Marseille en Peinture , Marseille Vieille Charité
La Ville de Marseille organise, en partenariat avec le Comité du Vieux-Marseille, l'exposition « Marseille en Peinture ». Réalisée dans le cadre du Centenaire du Comité du Vieux-Marseille, cette rétrospective rappelle le patrimoine exceptionnel de la cité phocéenne. Une centaine d'oeuvres est présentée: quarante peintures, une vingtaine d'aquarelles et dessins appartenant aux collections de l'ancien Musée du Vieux-Marseille et une trentaine de peintures de collectionneurs privés membres du Comité du Vieux Marseille.
Dans le cadre du Centenaire du Comité du Vieux-Marseille, de nombreuses manifestations sont organisées, jusqu'en juin 2012. Le patrimoine exceptionnel recueilli et mis en valeur, depuis un siècle, est présenté à travers une exposition des collections picturales du Musée du Vieux-Marseille et des oeuvres appartenant aux membres du Comité du Vieux-Marseille.
La majeure partie des collections était dans les réserves et c'est une opportunité pour le public de pouvoir admirer un certain nombre de peintures, aquarelles, dessins... représentant Marseille et son terroir, du début du XIXe au milieu du XXe siècle.

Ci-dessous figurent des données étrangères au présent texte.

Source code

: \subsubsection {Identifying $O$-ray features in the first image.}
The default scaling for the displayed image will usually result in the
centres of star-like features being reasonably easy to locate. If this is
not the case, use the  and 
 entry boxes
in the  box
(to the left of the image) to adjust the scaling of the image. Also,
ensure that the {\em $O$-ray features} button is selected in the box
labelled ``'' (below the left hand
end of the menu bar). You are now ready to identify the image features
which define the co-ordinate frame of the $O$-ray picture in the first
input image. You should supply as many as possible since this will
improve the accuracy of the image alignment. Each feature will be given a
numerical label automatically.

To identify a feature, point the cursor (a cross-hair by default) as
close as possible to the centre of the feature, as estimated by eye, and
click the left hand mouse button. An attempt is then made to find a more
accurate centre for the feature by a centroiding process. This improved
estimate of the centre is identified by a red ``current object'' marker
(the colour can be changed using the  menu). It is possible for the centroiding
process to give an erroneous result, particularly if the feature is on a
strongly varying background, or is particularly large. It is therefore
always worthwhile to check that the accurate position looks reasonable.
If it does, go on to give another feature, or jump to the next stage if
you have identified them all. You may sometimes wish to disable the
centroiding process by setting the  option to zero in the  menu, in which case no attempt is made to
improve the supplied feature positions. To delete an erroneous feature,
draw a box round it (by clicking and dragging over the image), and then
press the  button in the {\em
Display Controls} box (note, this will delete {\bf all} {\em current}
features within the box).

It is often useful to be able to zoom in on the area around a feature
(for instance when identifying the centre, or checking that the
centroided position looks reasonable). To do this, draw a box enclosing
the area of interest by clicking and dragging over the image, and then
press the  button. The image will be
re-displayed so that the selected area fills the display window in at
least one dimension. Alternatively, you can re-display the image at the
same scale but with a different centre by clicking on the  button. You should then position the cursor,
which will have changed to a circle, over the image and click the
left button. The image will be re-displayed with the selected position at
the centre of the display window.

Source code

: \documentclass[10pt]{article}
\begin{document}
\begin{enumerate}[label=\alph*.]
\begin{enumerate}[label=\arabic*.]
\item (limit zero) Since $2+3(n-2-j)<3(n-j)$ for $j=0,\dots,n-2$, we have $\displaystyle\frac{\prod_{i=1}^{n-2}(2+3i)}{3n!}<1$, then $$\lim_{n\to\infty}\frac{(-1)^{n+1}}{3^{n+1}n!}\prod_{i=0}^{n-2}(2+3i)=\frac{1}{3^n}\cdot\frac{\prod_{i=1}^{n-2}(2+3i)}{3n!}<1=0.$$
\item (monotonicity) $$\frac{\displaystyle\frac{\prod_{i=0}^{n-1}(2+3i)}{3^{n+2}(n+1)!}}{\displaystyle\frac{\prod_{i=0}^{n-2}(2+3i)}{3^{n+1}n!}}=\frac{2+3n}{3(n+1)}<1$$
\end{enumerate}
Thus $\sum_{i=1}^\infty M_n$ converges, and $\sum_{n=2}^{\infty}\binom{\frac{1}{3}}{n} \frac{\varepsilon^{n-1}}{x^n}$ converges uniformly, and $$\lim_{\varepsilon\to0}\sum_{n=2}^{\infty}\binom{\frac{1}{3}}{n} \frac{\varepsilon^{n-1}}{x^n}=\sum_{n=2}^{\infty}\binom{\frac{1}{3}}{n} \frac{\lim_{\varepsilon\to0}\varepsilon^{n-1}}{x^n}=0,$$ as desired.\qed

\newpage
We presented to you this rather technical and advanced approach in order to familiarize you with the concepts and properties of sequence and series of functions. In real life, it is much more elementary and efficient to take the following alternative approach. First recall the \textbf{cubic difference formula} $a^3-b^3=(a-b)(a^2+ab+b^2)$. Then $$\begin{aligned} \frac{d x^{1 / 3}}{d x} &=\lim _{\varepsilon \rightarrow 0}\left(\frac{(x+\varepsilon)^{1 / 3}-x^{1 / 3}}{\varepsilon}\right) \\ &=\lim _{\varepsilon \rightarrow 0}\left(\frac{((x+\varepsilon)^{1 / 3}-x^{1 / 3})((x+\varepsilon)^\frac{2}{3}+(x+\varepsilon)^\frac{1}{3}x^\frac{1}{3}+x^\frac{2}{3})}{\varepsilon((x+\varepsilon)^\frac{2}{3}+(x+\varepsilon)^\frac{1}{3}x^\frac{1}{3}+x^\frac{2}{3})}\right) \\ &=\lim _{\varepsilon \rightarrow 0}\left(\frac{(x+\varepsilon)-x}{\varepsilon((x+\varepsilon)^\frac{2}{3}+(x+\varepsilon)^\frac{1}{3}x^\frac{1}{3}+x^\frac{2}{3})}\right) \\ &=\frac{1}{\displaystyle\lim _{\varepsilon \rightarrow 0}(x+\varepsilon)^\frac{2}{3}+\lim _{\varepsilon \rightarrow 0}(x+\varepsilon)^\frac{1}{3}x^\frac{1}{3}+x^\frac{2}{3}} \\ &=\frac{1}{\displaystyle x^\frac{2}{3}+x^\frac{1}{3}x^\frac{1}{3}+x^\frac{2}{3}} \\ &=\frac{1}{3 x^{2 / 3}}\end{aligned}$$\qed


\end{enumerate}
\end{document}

Voulant illustrer le Marseille de cette époque et sa transformation, le choix des œuvres " a été guidé par la représentation d'un lieu, d'un monument, d'un personnage pour leur intérêt iconographique et historique. Quelques grands noms et des maîtres de l'école de Marseille y figurent.
LE COMITE DU VIEUX-MARSEILLE A CENT ANS !
L'association n'est pas née ex nihilo. Depuis la création, en 1891 de " Lou Cremascle", Gustave Izouard (bientôt rejoint par Valère Bernard) présente, au 17 du quai de Rive-Neuve, un véritable petit "musée des arts et traditions populaires" regroupant diverses collections. Celles-ci sont présentées, en 1906, à l'Exposition Coloniale puis, en 1908, à l'Exposition de l'Electricité. Suite à cela, des réunions sous l'égide de Marius Dubois aboutissent, en 1911, à la création du Comité du Vieux-Marseille.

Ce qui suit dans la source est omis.